*** Provided material Section Begins ***
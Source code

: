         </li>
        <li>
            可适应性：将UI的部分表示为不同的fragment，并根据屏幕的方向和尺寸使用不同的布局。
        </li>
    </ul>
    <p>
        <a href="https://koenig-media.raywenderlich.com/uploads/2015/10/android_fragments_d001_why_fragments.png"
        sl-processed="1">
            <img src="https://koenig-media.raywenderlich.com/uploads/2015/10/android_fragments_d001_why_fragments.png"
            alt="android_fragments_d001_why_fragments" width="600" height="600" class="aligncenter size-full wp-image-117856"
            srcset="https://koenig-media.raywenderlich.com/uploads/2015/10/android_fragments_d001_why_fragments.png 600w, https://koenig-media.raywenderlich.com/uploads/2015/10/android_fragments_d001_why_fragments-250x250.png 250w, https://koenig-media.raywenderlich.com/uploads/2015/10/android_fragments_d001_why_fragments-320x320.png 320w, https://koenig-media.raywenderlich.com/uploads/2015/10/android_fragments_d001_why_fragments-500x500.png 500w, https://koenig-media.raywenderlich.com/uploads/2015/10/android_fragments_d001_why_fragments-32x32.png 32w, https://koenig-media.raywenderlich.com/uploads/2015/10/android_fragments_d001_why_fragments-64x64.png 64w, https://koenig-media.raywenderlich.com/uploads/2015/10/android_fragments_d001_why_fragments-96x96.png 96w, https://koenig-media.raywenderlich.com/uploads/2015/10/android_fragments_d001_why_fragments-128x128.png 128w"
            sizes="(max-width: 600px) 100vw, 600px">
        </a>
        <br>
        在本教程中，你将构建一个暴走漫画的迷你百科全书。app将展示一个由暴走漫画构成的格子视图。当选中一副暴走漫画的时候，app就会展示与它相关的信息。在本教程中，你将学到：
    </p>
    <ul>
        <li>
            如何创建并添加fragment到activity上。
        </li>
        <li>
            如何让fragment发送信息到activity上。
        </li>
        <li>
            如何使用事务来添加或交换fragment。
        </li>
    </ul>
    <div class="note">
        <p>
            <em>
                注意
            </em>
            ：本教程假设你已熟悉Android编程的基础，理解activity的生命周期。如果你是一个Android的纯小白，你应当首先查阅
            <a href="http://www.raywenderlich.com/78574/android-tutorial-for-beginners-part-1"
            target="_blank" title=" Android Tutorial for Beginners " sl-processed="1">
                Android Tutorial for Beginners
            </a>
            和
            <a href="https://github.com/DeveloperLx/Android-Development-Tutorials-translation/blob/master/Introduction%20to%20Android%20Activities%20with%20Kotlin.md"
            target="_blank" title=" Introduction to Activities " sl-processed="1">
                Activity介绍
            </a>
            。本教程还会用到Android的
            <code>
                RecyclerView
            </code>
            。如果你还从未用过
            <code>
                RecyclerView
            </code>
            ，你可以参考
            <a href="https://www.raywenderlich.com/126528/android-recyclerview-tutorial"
*** Provided material Section Ends ***
Provide solely the number of lines in the listing that contain "processed".

3